## INPUT MATERIAL

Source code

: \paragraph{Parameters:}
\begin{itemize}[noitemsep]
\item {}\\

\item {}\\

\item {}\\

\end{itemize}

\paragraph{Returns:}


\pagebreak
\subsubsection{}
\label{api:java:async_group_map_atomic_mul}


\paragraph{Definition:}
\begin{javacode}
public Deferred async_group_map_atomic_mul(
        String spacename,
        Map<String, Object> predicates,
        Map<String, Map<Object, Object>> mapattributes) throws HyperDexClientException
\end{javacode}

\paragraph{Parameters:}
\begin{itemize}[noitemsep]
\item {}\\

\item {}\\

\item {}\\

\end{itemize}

## WHAT THE EXERCISE ASKS
Once you have found every line in the listing that holds the string "paragraph", copy each of them.

## EXERCISE OUTPUT
: \paragraph{Parameters:}
\paragraph{Returns:}
\paragraph{Definition:}
\paragraph{Parameters:}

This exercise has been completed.